# I What is a good way to introduce Wilson's Theorem?

1. Apr 24, 2017

### matqkks

What is the most motivating way to introduce Wilson’s Theorem? Why is Wilson’s theorem useful? With Fermat’s little Theorem we can say that working with residue 1 modulo prime p makes life easier but apart from working with a particular (p-1) factorial of a prime what other reasons are there for Wilson’s theorem to be useful?

Are there any good resources on this topic?

2. Apr 24, 2017

### Staff: Mentor

I doubt that there is a practical use.

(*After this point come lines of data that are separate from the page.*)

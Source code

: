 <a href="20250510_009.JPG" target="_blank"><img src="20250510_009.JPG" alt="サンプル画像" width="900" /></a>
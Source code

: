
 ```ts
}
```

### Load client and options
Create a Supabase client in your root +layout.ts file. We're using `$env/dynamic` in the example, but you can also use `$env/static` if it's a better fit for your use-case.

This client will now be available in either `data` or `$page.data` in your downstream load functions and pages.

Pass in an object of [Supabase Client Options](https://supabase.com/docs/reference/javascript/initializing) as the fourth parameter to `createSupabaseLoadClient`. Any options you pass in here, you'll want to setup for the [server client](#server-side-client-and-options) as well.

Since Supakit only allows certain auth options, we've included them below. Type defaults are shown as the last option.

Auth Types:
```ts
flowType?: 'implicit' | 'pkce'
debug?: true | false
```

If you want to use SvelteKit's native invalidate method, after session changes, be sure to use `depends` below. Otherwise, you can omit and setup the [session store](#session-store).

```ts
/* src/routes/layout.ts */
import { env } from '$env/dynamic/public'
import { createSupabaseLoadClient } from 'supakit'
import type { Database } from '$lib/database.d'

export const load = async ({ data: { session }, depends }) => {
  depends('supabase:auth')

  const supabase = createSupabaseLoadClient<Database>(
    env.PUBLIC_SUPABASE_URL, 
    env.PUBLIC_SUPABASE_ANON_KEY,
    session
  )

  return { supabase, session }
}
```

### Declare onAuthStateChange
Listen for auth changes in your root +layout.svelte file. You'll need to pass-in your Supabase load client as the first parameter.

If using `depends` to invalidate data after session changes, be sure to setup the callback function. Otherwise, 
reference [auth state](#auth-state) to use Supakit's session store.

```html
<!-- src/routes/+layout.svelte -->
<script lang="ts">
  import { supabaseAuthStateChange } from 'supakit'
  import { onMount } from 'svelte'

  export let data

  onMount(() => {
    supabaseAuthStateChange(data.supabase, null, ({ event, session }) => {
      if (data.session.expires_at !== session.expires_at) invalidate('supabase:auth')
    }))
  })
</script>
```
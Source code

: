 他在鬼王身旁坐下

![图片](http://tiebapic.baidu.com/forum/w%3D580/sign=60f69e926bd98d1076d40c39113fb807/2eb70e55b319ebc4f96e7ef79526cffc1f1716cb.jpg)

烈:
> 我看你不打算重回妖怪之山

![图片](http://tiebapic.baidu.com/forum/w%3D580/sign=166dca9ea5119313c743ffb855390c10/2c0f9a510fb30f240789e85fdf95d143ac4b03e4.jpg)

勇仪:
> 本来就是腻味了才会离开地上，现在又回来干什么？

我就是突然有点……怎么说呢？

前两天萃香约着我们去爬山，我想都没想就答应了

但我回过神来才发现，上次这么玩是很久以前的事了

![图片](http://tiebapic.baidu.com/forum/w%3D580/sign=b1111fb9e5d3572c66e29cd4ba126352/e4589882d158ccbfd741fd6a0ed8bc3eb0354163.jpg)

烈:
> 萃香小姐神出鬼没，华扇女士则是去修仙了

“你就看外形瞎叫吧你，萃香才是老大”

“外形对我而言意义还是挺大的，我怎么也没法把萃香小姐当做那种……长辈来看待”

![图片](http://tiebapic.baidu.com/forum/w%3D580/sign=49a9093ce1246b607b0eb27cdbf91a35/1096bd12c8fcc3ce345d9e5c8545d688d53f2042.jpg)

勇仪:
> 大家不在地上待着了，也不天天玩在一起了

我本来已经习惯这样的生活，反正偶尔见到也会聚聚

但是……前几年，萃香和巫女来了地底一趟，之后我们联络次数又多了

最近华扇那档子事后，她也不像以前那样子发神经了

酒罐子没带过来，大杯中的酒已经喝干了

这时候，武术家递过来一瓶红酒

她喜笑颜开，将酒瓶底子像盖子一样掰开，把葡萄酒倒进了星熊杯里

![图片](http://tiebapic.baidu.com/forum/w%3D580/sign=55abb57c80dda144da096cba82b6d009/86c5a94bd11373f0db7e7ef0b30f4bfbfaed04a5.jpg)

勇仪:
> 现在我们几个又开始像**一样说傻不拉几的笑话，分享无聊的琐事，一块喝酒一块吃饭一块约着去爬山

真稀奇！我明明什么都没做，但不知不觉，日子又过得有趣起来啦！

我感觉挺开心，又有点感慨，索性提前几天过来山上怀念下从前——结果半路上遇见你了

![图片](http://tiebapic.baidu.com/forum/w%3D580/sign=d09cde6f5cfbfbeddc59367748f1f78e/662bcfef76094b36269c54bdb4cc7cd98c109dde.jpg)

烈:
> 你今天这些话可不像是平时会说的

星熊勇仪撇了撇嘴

However, it is a quite funny result, especially if formulated as
$$(n-1)! \equiv \begin{cases} -1 \;(\operatorname{mod} n)& \textrm{ if } n \textrm{ prime }\\ 2 \;(\operatorname{mod} n)& \textrm{ if } n =4\\ 0 \;(\operatorname{mod} n)& \textrm{ other cases }\end{cases}$$
or elegant as $(p-1)! \equiv -1\; (\operatorname{mod} p) \Leftrightarrow p \textrm{ prime }$.

I also find the historical part interesting as Wilson only re-discovered it 700 years later:
https://en.wikipedia.org/wiki/Ibn_al-Haytham#Number_theory